Pictures paired with source code:

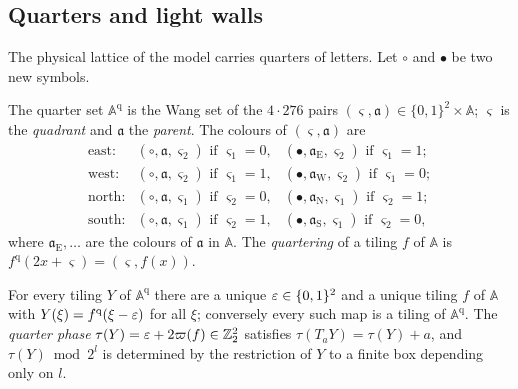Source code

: \subsection{Quarters and light walls}\label{scf:sub-quarters}

The physical lattice of the model carries quarters of letters. Let $\circ$ and $\bullet$ be two new symbols.

\begin{definition}[Quarters]\label{scf:def-quarter}
The quarter set $\mathbb A^{\mathrm q}$ is the Wang set of the $4\cdot276$ pairs $(\varsigma,\mathfrak a)\in\{0,1\}^2\times\mathbb A$; $\varsigma$ is the \emph{quadrant} and $\mathfrak a$ the \emph{parent}. The colours of $(\varsigma,\mathfrak a)$ are
\[
\begin{array}{lll}
\text{east:} & (\circ,\mathfrak a,\varsigma_2)\text{ if }\varsigma_1=0, & (\bullet,\mathfrak a_{\mathrm E},\varsigma_2)\text{ if }\varsigma_1=1;\\
\text{west:} & (\circ,\mathfrak a,\varsigma_2)\text{ if }\varsigma_1=1, & (\bullet,\mathfrak a_{\mathrm W},\varsigma_2)\text{ if }\varsigma_1=0;\\
\text{north:} & (\circ,\mathfrak a,\varsigma_1)\text{ if }\varsigma_2=0, & (\bullet,\mathfrak a_{\mathrm N},\varsigma_1)\text{ if }\varsigma_2=1;\\
\text{south:} & (\circ,\mathfrak a,\varsigma_1)\text{ if }\varsigma_2=1, & (\bullet,\mathfrak a_{\mathrm S},\varsigma_1)\text{ if }\varsigma_2=0,
\end{array}
\]
where $\mathfrak a_{\mathrm E},\dots$ are the colours of $\mathfrak a$ in $\mathbb A$. The \emph{quartering} of a tiling $f$ of $\mathbb A$ is $f^{\mathrm q}(2x+\varsigma)=(\varsigma,f(x))$.
\end{definition}

\begin{lemma}\label{scf:quarter}
For every tiling $Y$ of $\mathbb A^{\mathrm q}$ there are a unique $\eps\in\{0,1\}^2$ and a unique tiling $f$ of $\mathbb A$ with $Y(\xi)=f^{\mathrm q}(\xi-\eps)$ for all $\xi$; conversely every such map is a tiling of $\mathbb A^{\mathrm q}$. The \emph{quarter phase} $\tau(Y)=\eps+2\varpi(f)\in\Z_2^2$ satisfies $\tau(T_aY)=\tau(Y)+a$, and $\tau(Y)\bmod 2^l$ is determined by the restriction of $Y$ to a finite box depending only on $l$.
\end{lemma}

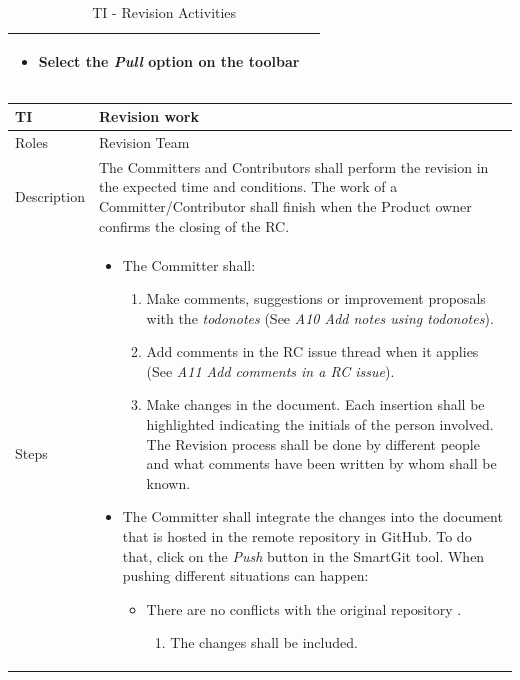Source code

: \documentclass{template/openetcs_article}
\begin{document}
\begin{table}[H]
\begin{tabular}{|m{2cm}|m{12cm}|}
\begin{itemize}
\begin{itemize}
\begin{itemize}
\item Select the {\it Pull} option on the toolbar
\end{itemize}
\end{itemize}
\end{itemize}
\\\hline
\end{tabular}
\caption{TI - Revision Activities}
\end{table}


\begin{table}[H]
\begin{tabular}{|m{2cm}|m{12cm}|}
\hline
\rowcolor{myblue}
TI & 
Revision work
\\\hline
Roles &
Revision Team
\\\hline
Description &
The Committers and Contributors shall perform the revision in the expected time and conditions. The work of a Committer/Contributor shall finish when the Product owner confirms the closing of the RC.
\\\hline
Steps &
\begin{itemize}
\item The Committer shall:
\begin{enumerate}
\item Make comments, suggestions or improvement proposals with the {\it todonotes} (See {\it A10 Add notes using todonotes}).
\item Add comments in the RC issue thread when it applies (See {\it A11 Add comments in a RC issue}).
\item Make changes in the document. Each insertion shall be highlighted indicating the initials of the person involved. The Revision process shall be done by different people and what comments have been written by whom shall be known.
\end{enumerate}
\item The Committer shall integrate the changes into the document that is hosted in the remote repository in GitHub. To do that, click on the {\it Push} button in the SmartGit tool. When pushing different situations can happen:
\begin{itemize}
\item There are no conflicts with the original repository .
\begin{enumerate}
\item The changes shall be included.
\end{enumerate}
\end{itemize}
\begin{itemize}

\end{itemize}
\end{itemize}
\end{tabular}
\end{table}
\end{document}
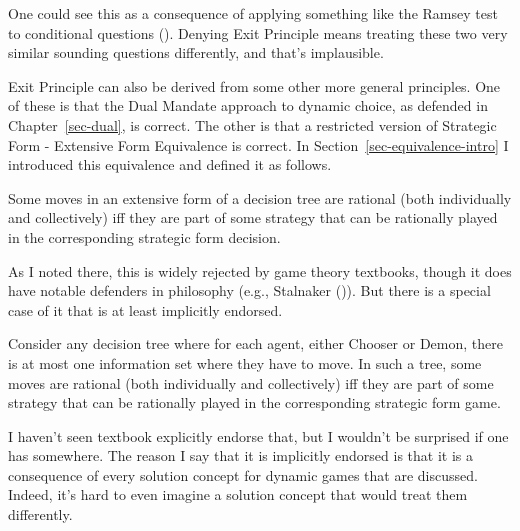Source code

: \documentclass[
  12pt,
  letterpaper,
  DIV=11,
  numbers=noendperiod]{scrreprt}
\providecommand{\tightlist}{%
  \setlength{\itemsep}{0pt}\setlength{\parskip}{0pt}}\usepackage{longtable,booktabs,array}
\begin{document}
One could see this as a consequence of applying something like the
Ramsey test to conditional questions
(). Denying Exit Principle
means treating these two very similar sounding questions differently,
and that's implausible.

Exit Principle can also be derived from some other more general
principles. One of these is that the Dual Mandate approach to dynamic
choice, as defended in Chapter~\ref{sec-dual}, is correct. The other is
that a restricted version of Strategic Form - Extensive Form Equivalence
is correct. In Section~\ref{sec-equivalence-intro} I introduced this
equivalence and defined it as follows.

\begin{description}
\tightlist
\item[Strategic Form - Extensive Form Equivalence]
Some moves in an extensive form of a decision tree are rational (both
individually and collectively) iff they are part of some strategy that
can be rationally played in the corresponding strategic form decision.
\end{description}

As I noted there, this is widely rejected by game theory textbooks,
though it does have notable defenders in philosophy (e.g., Stalnaker
()). But there is a special case of it
that is at least implicitly endorsed.

\begin{description}
\tightlist
\item[Restricted Strategic Form - Extensive Form Equivalence]
Consider any decision tree where for each agent, either Chooser or
Demon, there is at most one information set where they have to move. In
such a tree, some moves are rational (both individually and
collectively) iff they are part of some strategy that can be rationally
played in the corresponding strategic form game.
\end{description}

I haven't seen textbook explicitly endorse that, but I wouldn't be
surprised if one has somewhere. The reason I say that it is implicitly
endorsed is that it is a consequence of every solution concept for
dynamic games that are discussed. Indeed, it's hard to even imagine a
solution concept that would treat them differently.
\end{document}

Assignment: Scan the records above for the word "moves". Copy each line that has it.

Exercise result:
Some moves in an extensive form of a decision tree are rational (both
such a tree, some moves are rational (both individually and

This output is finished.